If you’ve ever received a letter from the Illinois Department of Children and Family Services (DCFS) you’ve likely wondered to yourself, why is this happening, what do I do now, and what effect is this going to have.  Sherer Law Offices is here to answer your questions and try to provide you with some clarity during a tumultuous time.

DCFS investigations usually begin with someone making a call to the abuse and neglect hotline. [1] The person who answers the call will then decide whether the reporter makes sufficient allegations to warrant an investigation.  Further, the hotline operator must determine what category of investigation to open, an abuse investigation or neglect investigation.  However, in some circumstances, sufficient allegations are set forth to investigate claims of both abuse and neglect concurrently.

Once sufficient allegations of abuse and neglect are reported, the next step is for DCFS to open a formal investigation to determine the veracity of the allegations. The hotline will make a call to the local DCFS office to assign the case to a mandate worker as well as a primary investigator.  The mandate working must attempt to see the child within 24 hours of the hotline call. However, they are not always successful in securing a meeting with the child and will be forgiven for such as long as a good faith effort is put forth.  The primary investigator will then likely want to meet with the child, talk to the parents and other witnesses, and observe the place where the incident occurred.  After any such meetings or interviews occur, the DCFS investigator will make written records of all their investigations and upload these records to the file.  In addition to the mandate worker and primary investigator, each investigator also has a supervisor who develops the investigation strategy.

These investigations are supposed to be completed with 60 days.  However, the deadline will be extended if the investigator can show good cause for such an extension.  Typically, this just requires the investigator to request an extension with their supervisor and the supervisor must approve the request.  Many times, investigations are extended if the department is waiting on police reports or having difficulty reaching an important witness.
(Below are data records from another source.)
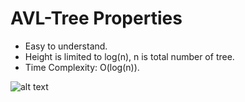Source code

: # 
# AVL-Tree Properties
 - Easy to understand.
 - Height is limited to log(n), n is total number of tree.
 - Time Complexity: O(log(n)).

![alt text](image.png)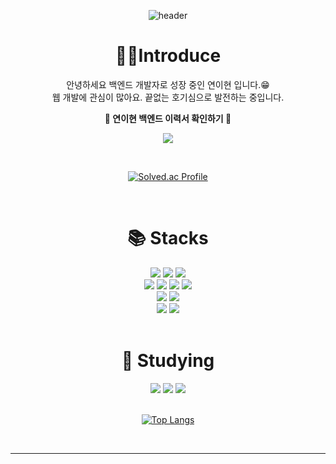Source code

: <div align = center>

![header](https://capsule-render.vercel.app/api?type=waving&color=auto&height=240&section=header&text=DISNOTACAT&fontSize=70)

# 🙆‍♀️Introduce 
안녕하세요 백엔드 개발자로 성장 중인 연이현 입니다.😁 <br>
웹 개발에 관심이 많아요. 끝없는 호기심으로 발전하는 중입니다.
<br>

**👀 연이현 백엔드 이력서 확인하기 👀**

<a href="https://yearweekend.notion.site/112784537014803aa600f13d1cef18d9" target="_blank"><img src="https://img.shields.io/badge/Notion Portfolio Link ↗ -007396?style=border:for-the-badge&logo=java&logoColor=white; " ></a> 

<br>

[![Solved.ac Profile](http://mazassumnida.wtf/api/v2/generate_badge?boj=yyyeon)](https://solved.ac/yyyeon/)

<br>

#  📚 Stacks
<div align=center> 
  <img src="https://img.shields.io/badge/java-007396?style=for-the-badge&logo=java&logoColor=white"> 
  <img src="https://img.shields.io/badge/mysql-4479A1?style=for-the-badge&logo=mysql&logoColor=white"> 
  <img src="https://img.shields.io/badge/spring Boot-6DB33F?style=for-the-badge&logo=spring&logoColor=white"> 
  <br>
  
  <img src="https://img.shields.io/badge/html5-E34F26?style=for-the-badge&logo=html5&logoColor=white"> 
  <img src="https://img.shields.io/badge/css-1572B6?style=for-the-badge&logo=css3&logoColor=white"> 
  <img src="https://img.shields.io/badge/javascript-F7DF1E?style=for-the-badge&logo=javascript&logoColor=black"> 
  <img src="https://img.shields.io/badge/jquery-0769AD?style=for-the-badge&logo=jquery&logoColor=white">
  <br>

  <img src="https://img.shields.io/badge/linux-FCC624?style=for-the-badge&logo=linux&logoColor=black"> 
  <img src="https://img.shields.io/badge/apache tomcat-F8DC75?style=for-the-badge&logo=apachetomcat&logoColor=white">
  <br>
  
  <img src="https://img.shields.io/badge/github-181717?style=for-the-badge&logo=github&logoColor=white">
  <img src="https://img.shields.io/badge/git-F05032?style=for-the-badge&logo=git&logoColor=white">

  <br>
</div>

<br>

#  🔰 Studying
<div align=center> 
  <!-- <img src="https://img.shields.io/badge/node.js-339933?style=for-the-badge&logo=Node.js&logoColor=white"> -->
  <img src="https://img.shields.io/badge/AWS-%23FF9900.svg?style=for-the-badge&logo=amazon-aws&logoColor=white"/>
  <img src="https://img.shields.io/badge/redis-%23DD0031.svg?style=for-the-badge&logo=redis&logoColor=white"/>
  <img src="https://img.shields.io/badge/Apache%20Kafka-000?style=for-the-badge&logo=apachekafka"/>
  
  <br>
  
</div>

<br>

[![Top Langs](https://github-readme-stats.vercel.app/api/top-langs/?username=DISNOTACAT)](https://github.com/anuraghazra/github-readme-stats)

<br>
<hr>
</div>

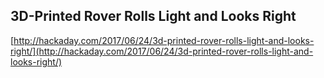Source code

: ## 3D-Printed Rover Rolls Light and Looks Right
  
  [http://hackaday.com/2017/06/24/3d-printed-rover-rolls-light-and-looks-right/](http://hackaday.com/2017/06/24/3d-printed-rover-rolls-light-and-looks-right/)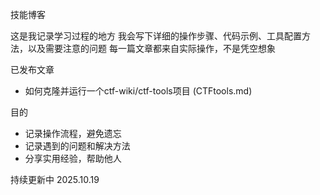 技能博客

这是我记录学习过程的地方
我会写下详细的操作步骤、代码示例、工具配置方法，以及需要注意的问题
每一篇文章都来自实际操作，不是凭空想象

已发布文章

- 如何克隆并运行一个ctf-wiki/ctf-tools项目 (CTFtools.md)

目的

- 记录操作流程，避免遗忘  
- 记录遇到的问题和解决方法  
- 分享实用经验，帮助他人

持续更新中 2025.10.19
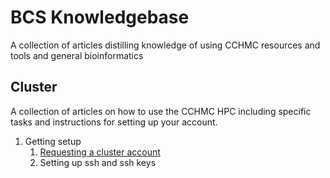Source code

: # BCS Knowledgebase
A collection of articles distilling knowledge of using CCHMC resources and tools and general bioinformatics

## Cluster
A collection of articles on how to use the CCHMC HPC including specific tasks and instructions for setting up your account.

1. Getting setup
   1. [Requesting a cluster account](cluster/setup.md)
   2. Setting up ssh and ssh keys
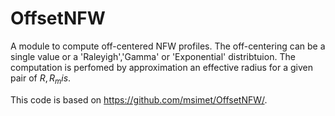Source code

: # OffsetNFW

A module to compute off-centered NFW profiles. The off-centering can be a single value or a 'Raleyigh','Gamma' or 'Exponential' distribtuion. The computation is perfomed by approximation an effective radius for a given pair of $R,R_mis$.

This code is based on https://github.com/msimet/OffsetNFW/.
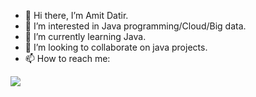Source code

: - 👋 Hi there, I’m Amit Datir.
- 👀 I’m interested in Java programming/Cloud/Big data.
- 🌱 I’m currently learning Java.
- 💞️ I’m looking to collaborate on java projects.
- 📫 How to reach me: 

<!---
AmitDatir/AmitDatir is a ✨ special ✨ repository because its `README.md` (this file) appears on your GitHub profile.
You can click the Preview link to take a look at your changes.
--->
![](https://komarev.com/ghpvc/?username=AmitDatir&color=blueviolet)
<!---
![visitor badge](https://visitor-badge.glitch.me/badge?page_id=jwenjian.visitor-badge&left_color=red&right_color=green&left_text=Visitors)
--->
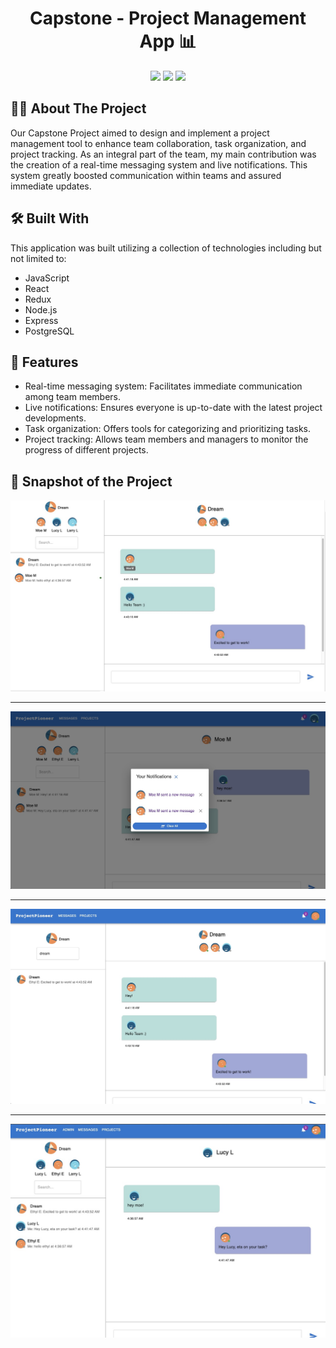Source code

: <h1 align="center">Capstone - Project Management App 📊</h1>

<p align="center">
<a href="https://github.com/wagertg/Portfolio"><img src="https://img.shields.io/badge/-Back%20to%20Portfolio-grey?style=flat"/></a>
<a href="https://www.linkedin.com/in/traviswager/"><img src="https://img.shields.io/badge/-LinkedIn-blue?style=flat&logo=LinkedIn&logoColor=white"/></a>
<a href="mailto:traviswager@gmail.com"><img src="https://img.shields.io/badge/-Email-c14438?style=flat&logo=Gmail&logoColor=white"/></a>
</p>

## 👨‍💻 About The Project

Our Capstone Project aimed to design and implement a project management tool to enhance team collaboration, task organization, and project tracking. As an integral part of the team, my main contribution was the creation of a real-time messaging system and live notifications. This system greatly boosted communication within teams and assured immediate updates.

## 🛠️ Built With

This application was built utilizing a collection of technologies including but not limited to:

* JavaScript
* React
* Redux
* Node.js
* Express
* PostgreSQL

## 📖 Features

* Real-time messaging system: Facilitates immediate communication among team members.
* Live notifications: Ensures everyone is up-to-date with the latest project developments.
* Task organization: Offers tools for categorizing and prioritizing tasks.
* Project tracking: Allows team members and managers to monitor the progress of different projects.

## 📸 Snapshot of the Project

![Capstone](./Screenshots/projectpioneer-3.jpg)

---

![Capstone](./Screenshots/projectpioneer-4.jpg)

---

![Capstone](./Screenshots/projectpioneer-2.jpg)

---

![Capstone](./Screenshots/projectpioneer-1.jpg)

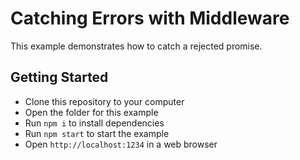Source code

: # Catching Errors with Middleware

This example demonstrates how to catch a rejected promise.

## Getting Started

- Clone this repository to your computer
- Open the folder for this example
- Run `npm i` to install dependencies
- Run `npm start` to start the example
- Open `http://localhost:1234` in a web browser
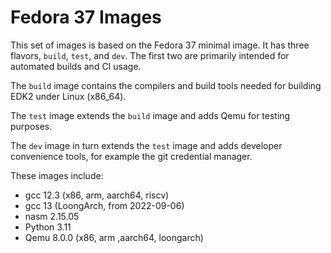 # Fedora 37 Images

This set of images is based on the Fedora 37 minimal image.
It has three flavors, `build`, `test`, and `dev`.
The first two are primarily intended for automated builds
and CI usage.

The `build` image contains the compilers and build tools
needed for building EDK2 under Linux (x86_64).

The `test` image extends the `build` image and adds Qemu for
testing purposes.

The `dev` image in turn extends the `test` image and adds developer
convenience tools, for example the git credential manager.

These images include:
- gcc 12.3 (x86, arm, aarch64, riscv)
- gcc 13 (LoongArch, from 2022-09-06)
- nasm 2.15.05
- Python 3.11
- Qemu 8.0.0 (x86, arm ,aarch64, loongarch)
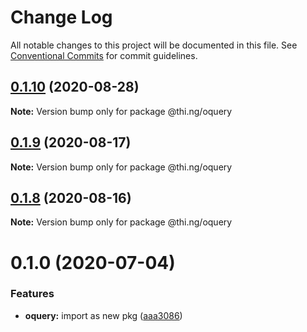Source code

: # Change Log

All notable changes to this project will be documented in this file.
See [Conventional Commits](https://conventionalcommits.org) for commit guidelines.

## [0.1.10](https://github.com/thi-ng/umbrella/compare/@thi.ng/oquery@0.1.9...@thi.ng/oquery@0.1.10) (2020-08-28)

**Note:** Version bump only for package @thi.ng/oquery





## [0.1.9](https://github.com/thi-ng/umbrella/compare/@thi.ng/oquery@0.1.8...@thi.ng/oquery@0.1.9) (2020-08-17)

**Note:** Version bump only for package @thi.ng/oquery





## [0.1.8](https://github.com/thi-ng/umbrella/compare/@thi.ng/oquery@0.1.7...@thi.ng/oquery@0.1.8) (2020-08-16)

**Note:** Version bump only for package @thi.ng/oquery





# 0.1.0 (2020-07-04)


### Features

* **oquery:** import as new pkg ([aaa3086](https://github.com/thi-ng/umbrella/commit/aaa30865d3318c06ab8f32862058a06af89ec8cc))
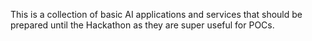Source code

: This is a collection of basic AI applications and services that should be prepared until the Hackathon as they are super useful for POCs.
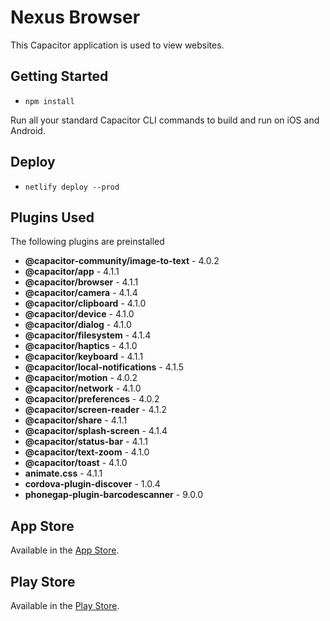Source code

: # Nexus Browser

This Capacitor application is used to view websites.

## Getting Started
- `npm install`

Run all your standard Capacitor CLI commands to build and run on iOS and Android.

## Deploy
- `netlify deploy --prod`

## Plugins Used
The following plugins are preinstalled
<!--- Generated Plugins -->
 - **@capacitor-community/image-to-text** - 4.0.2
 - **@capacitor/app** - 4.1.1
 - **@capacitor/browser** - 4.1.1
 - **@capacitor/camera** - 4.1.4
 - **@capacitor/clipboard** - 4.1.0
 - **@capacitor/device** - 4.1.0
 - **@capacitor/dialog** - 4.1.0
 - **@capacitor/filesystem** - 4.1.4
 - **@capacitor/haptics** - 4.1.0
 - **@capacitor/keyboard** - 4.1.1
 - **@capacitor/local-notifications** - 4.1.5
 - **@capacitor/motion** - 4.0.2
 - **@capacitor/network** - 4.1.0
 - **@capacitor/preferences** - 4.0.2
 - **@capacitor/screen-reader** - 4.1.2
 - **@capacitor/share** - 4.1.1
 - **@capacitor/splash-screen** - 4.1.4
 - **@capacitor/status-bar** - 4.1.1
 - **@capacitor/text-zoom** - 4.1.0
 - **@capacitor/toast** - 4.1.0
 - **animate.css** - 4.1.1
 - **cordova-plugin-discover** - 1.0.4
 - **phonegap-plugin-barcodescanner** - 9.0.0
<!--- Generated Plugins End -->

## App Store

Available in the [App Store](https://apps.apple.com/us/app/nexus-web-browser/id6445866986).

## Play Store

Available in the [Play Store](https://play.google.com/store/apps/details?id=com.nexusconcepts.nexus).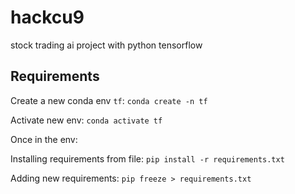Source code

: # hackcu9
stock trading ai project with python tensorflow

## Requirements
Create a new conda env `tf`:
`conda create -n tf`

Activate new env:
`conda activate tf`

Once in the env:

Installing requirements from file:
`pip install -r requirements.txt`

Adding new requirements:
`pip freeze > requirements.txt`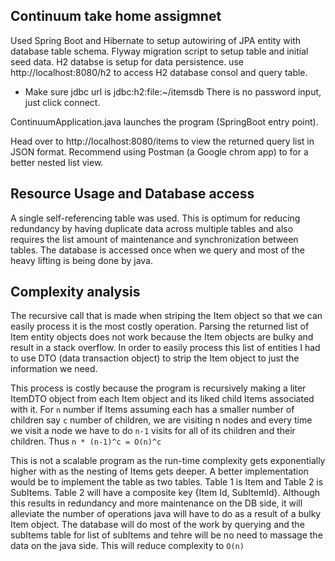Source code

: ## Continuum take home assigmnet

Used Spring Boot and Hibernate to setup autowiring of JPA entity with database table schema. Flyway migration script to setup table and initial seed data.
 H2 databse is setup for data persistence. use http://localhost:8080/h2 to access H2 database consol and query table. 
  * Make sure jdbc url is jdbc:h2:file:~/itemsdb There is no password input, just click connect.
 
 ContinuumApplication.java launches the program (SpringBoot entry point).
 
 Head over to http://localhost:8080/items to view the returned query list in JSON format. Recommend using Postman (a Google chrom app) to for a better nested list view.

 
 ## Resource Usage and Database access
 
 A single self-referencing table was used. This is optimum for reducing redundancy by having duplicate data across multiple tables and also requires the list amount of maintenance and synchronization between tables. The database is accessed once when we query and most of the heavy lifting is being done by java.
 
 ## Complexity analysis
 
 The recursive call that is made when striping the Item object so that we can easily process it is the most costly operation. Parsing the returned list of Item entity objects does not work because the Item objects are bulky and result in a stack overflow. In order to easily process this list of entities I had to use DTO (data transaction object) to strip the Item object to just the information we need.
 
 This process is costly because the program is recursively making a liter ItemDTO object from each Item object and its liked child Items associated with it. For `n` number if Items assuming each has a smaller number of children say `c` number of children, we are visiting n nodes and every time we visit a node we have to do `n-1` visits for all  of its children and their children. Thus `n * (n-1)^c = O(n)^c`  
 
 This is not a scalable program as the run-time complexity gets exponentially higher with as the nesting of Items gets deeper. A better implementation would be to implement the table as two tables. Table 1 is Item and Table 2 is SubItems. Table 2 will have a composite key {Item Id, SubItemId}. Although this results in redundancy and more maintenance on the DB side, it will alleviate the number of operations java will have to do as a result of a bulky Item object. The database will do most of the work by querying and the subItems table for list of subItems and tehre will be no need to massage the data on the java side. This will reduce complexity to `O(n)`
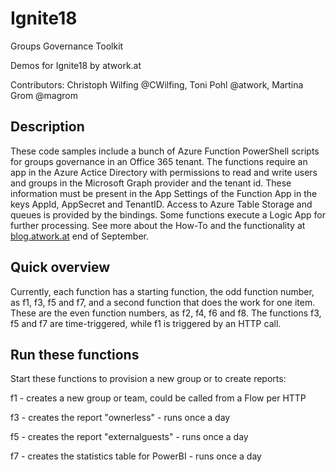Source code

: # Ignite18
Groups Governance Toolkit 

Demos for Ignite18 by atwork.at

Contributors: Christoph Wilfing @CWilfing, Toni Pohl @atwork, Martina Grom @magrom


## Description
These code samples include a bunch of Azure Function PowerShell scripts for groups governance in an Office 365 tenant.
The functions require an app in the Azure Actice Directory with permissions to read and write users and groups in the Microsoft Graph provider and the tenant id. These information must be present in the App Settings of the Function App in the keys AppId, AppSecret and TenantID. Access to Azure Table Storage and queues is provided by the bindings. Some functions execute a Logic App for further processing.
See more about the How-To and the functionality at [blog.atwork.at](http://blog.atwork.at/) end of September.


## Quick overview
Currently, each function has a starting function, the odd function number, as f1, f3, f5 and f7, and a second function that does the work for one item. These are the even function numbers, as f2, f4, f6 and f8. The functions f3, f5 and f7 are time-triggered, while f1 is triggered by an HTTP call.


## Run these functions
Start these functions to provision a new group or to create reports:

f1 - creates a new group or team, could be called from a Flow per HTTP

f3 - creates the report "ownerless" - runs once a day

f5 - creates the report "externalguests" - runs once a day

f7 - creates the statistics table for PowerBI - runs once a day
By the end of the investigation DCFS will come to either one of three conclusions: unfounded, which means there was no credible evidence to support the allegations of abuse or neglect;  indicated, which means evidence was found to support the allegations of abuse or neglect; and indicated to an unknown perpetrator, which means that DCFS believes the child was abused or neglected in some way but does know who committed the offense.  After a determination is made the person under investigation will receive written notification of the final decision.

If the investigation results in an indicated finding, you then have 60 days to file an appeal. [2] Once DCFS is informed you are appealing their decision you will be given a copy of their file and allowed a chance to prepare yourself for the hearing.  During that hearing you will appear before what is known as an Administrative Law Judge (ALJ) to plead your case and explain why the investigator was incorrect in their findings.  The ALJ will then make a written report within 15 days of the hearing, and 90 days of when the appeal was first filed.  This report must recommend a decision on whether enough evidence was present to support an indicated finding and why the ALJ came to such a decision. The recommendation will then go to the director of the DCFS, who is free to either adopt it, reject it, or modify it. The director’s decision will mark the official close of the administrative appeal process.  If the ALJ recommends that there was not enough evidence to make an indicated finding and the director adopts that decision, the report can be expunged from the DCFS register.

If after the appeal process an indicated finding is affirmed, DCFS will keep your name in a database called the State Central Register (SCR). [3] It’s possible for a person’s name to remain on this list for 5, 20, or 50 years depending on the circumstances surrounding the case.  While the SCR is not available to the public, if you apply for a job working with children or adults with disabilities, an employer can see any information from the SCR that relate to you.  Further, these indicated reports can be used against you in future claims of abuse or neglect.